=== Instructions for the task ===
Search the records for the word "полям" and copy every line in which it occurs.

Plain-text document sources
-=-=-

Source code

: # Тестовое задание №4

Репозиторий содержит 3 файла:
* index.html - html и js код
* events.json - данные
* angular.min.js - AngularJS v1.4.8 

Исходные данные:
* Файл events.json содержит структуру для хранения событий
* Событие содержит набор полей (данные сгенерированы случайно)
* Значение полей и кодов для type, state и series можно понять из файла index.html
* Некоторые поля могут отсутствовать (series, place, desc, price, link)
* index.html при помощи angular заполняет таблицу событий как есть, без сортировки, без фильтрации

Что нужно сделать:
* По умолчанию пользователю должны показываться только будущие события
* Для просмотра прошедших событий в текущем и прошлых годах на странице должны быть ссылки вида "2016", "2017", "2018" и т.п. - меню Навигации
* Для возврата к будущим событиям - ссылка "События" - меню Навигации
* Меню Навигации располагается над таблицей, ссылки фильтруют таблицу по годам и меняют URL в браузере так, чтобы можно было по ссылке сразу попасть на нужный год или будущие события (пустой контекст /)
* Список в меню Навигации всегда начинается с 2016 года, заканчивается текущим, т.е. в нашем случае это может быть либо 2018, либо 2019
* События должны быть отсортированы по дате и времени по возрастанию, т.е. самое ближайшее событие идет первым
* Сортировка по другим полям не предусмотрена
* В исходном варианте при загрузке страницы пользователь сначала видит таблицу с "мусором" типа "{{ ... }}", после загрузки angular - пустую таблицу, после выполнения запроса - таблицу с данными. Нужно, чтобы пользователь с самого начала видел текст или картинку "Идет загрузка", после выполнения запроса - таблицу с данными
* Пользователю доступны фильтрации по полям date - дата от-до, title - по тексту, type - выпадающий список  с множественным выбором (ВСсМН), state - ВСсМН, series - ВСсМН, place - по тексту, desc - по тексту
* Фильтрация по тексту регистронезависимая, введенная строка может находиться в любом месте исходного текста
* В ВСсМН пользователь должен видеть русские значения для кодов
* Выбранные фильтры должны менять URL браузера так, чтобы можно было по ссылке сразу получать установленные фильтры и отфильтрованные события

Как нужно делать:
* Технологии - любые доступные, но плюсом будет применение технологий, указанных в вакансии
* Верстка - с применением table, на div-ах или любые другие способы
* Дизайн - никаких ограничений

-=-=-

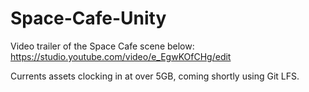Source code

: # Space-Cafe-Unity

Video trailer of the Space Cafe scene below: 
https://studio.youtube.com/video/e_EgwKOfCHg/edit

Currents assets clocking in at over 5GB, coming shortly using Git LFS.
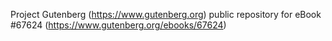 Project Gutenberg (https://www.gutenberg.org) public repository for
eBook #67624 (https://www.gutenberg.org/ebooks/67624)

-=-=-

=== Result of the task ===
* Сортировка по другим полям не предусмотрена
* Пользователю доступны фильтрации по полям date - дата от-до, title - по тексту, type - выпадающий список  с множественным выбором (ВСсМН), state - ВСсМН, series - ВСсМН, place - по тексту, desc - по тексту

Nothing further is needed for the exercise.